You will pay premiums on an insurance policy in line with the risk you pose to the insurer, unless you belong to a group scheme, in which case the premiums are priced according to the risk of the group as a whole.
Medical schemes, on the other hand, have to set contribution rates so that all the members – and their dependants – who belong to a particular option pay the same rate.
Medical schemes are expected to keep their annual contribution increases within the inflation rate plus three percent (a rate that is said to be in line with medical inflation), unless a scheme can prove to the Registrar of Medical Schemes that it needs to increase contributions at a higher rate.
There are no such requirements on insurers, and they can cancel your cover at any time. There are also no requirements for insurance products to provide you with any minimum benefits.
TIPS TO MAKE YOUR RAND GO FURTHER
You should pay for over-the-counter medicines out of your own pocket. Schemes will usually let you claim these medicines from your medical savings account but, it may be better not to do so, because the money in your account will last longer and be available for essential health care, Philip Ferreira says.
A way to reduce the amount you have to pay out of your own pocket when your doctor charges more than your scheme will pay, is to ask for a discount for paying upfront for a consultation or procedure.
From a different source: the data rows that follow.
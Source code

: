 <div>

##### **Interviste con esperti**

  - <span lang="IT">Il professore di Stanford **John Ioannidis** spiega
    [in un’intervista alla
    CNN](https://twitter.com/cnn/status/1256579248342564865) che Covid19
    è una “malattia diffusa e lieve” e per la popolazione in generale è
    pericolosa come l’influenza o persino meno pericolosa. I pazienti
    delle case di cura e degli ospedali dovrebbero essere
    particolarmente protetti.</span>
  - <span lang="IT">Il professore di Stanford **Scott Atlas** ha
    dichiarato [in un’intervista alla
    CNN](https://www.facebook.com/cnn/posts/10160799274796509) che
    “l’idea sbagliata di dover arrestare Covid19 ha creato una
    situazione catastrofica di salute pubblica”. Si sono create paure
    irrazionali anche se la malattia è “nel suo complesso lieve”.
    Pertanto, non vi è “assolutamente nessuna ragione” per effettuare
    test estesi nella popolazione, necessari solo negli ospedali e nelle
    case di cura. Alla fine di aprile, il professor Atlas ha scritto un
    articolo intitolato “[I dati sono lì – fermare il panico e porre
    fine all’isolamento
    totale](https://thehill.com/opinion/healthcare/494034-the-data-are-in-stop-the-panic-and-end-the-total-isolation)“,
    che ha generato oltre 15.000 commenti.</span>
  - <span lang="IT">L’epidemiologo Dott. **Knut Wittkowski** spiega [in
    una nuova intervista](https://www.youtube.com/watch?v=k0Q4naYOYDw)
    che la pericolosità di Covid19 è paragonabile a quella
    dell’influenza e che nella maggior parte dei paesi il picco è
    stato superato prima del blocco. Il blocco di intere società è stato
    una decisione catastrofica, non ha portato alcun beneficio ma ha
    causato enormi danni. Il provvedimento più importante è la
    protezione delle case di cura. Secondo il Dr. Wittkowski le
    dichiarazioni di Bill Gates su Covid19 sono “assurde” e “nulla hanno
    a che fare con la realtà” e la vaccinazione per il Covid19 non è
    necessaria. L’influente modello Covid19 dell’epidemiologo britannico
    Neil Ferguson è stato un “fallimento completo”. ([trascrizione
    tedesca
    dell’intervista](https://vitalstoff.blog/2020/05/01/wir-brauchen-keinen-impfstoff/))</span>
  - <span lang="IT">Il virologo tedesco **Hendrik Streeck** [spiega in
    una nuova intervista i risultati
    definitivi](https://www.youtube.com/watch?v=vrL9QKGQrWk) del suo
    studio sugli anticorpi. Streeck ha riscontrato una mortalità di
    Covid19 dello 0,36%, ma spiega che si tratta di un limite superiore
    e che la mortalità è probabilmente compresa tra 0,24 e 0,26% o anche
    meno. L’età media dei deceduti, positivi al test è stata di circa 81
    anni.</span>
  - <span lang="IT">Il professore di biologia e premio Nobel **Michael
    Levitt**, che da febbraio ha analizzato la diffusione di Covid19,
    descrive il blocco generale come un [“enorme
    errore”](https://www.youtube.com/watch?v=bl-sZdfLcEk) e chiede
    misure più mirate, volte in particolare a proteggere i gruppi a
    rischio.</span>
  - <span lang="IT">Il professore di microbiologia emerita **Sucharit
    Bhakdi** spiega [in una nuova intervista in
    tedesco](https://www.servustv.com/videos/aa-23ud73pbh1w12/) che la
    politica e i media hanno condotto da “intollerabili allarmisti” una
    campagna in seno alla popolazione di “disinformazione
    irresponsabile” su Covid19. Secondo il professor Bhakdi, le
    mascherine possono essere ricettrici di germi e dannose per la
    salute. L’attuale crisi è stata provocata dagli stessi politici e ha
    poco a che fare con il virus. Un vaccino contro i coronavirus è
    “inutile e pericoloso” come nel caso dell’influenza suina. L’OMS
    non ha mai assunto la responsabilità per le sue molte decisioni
Once you have paid the bill, you can claim from your scheme, he says.
SHOULD YOU JOIN A LOYALTY PROGRAMME?
If your medical scheme offers a loyalty or rewards programme, you must establish whether it will work in your favour before joining it, Philip Ferreira says.
If you do not use the programme and benefit from it, you will be subsidising the rewards enjoyed by the other members of the programme, he says.
Medical schemes cannot discount your contributions if you lead a healthy lifestyle, but many rewards programmes incentivise their members to eat healthy foods, exercise and go for check-ups. This can be to the scheme’s advantage, because the healthier its members, the less it will have to pay out in claims for medical treatment.
Ferreira says you do not have to join a loyalty programme when you join a scheme; you can do so later once you have determined that it will be of value to you.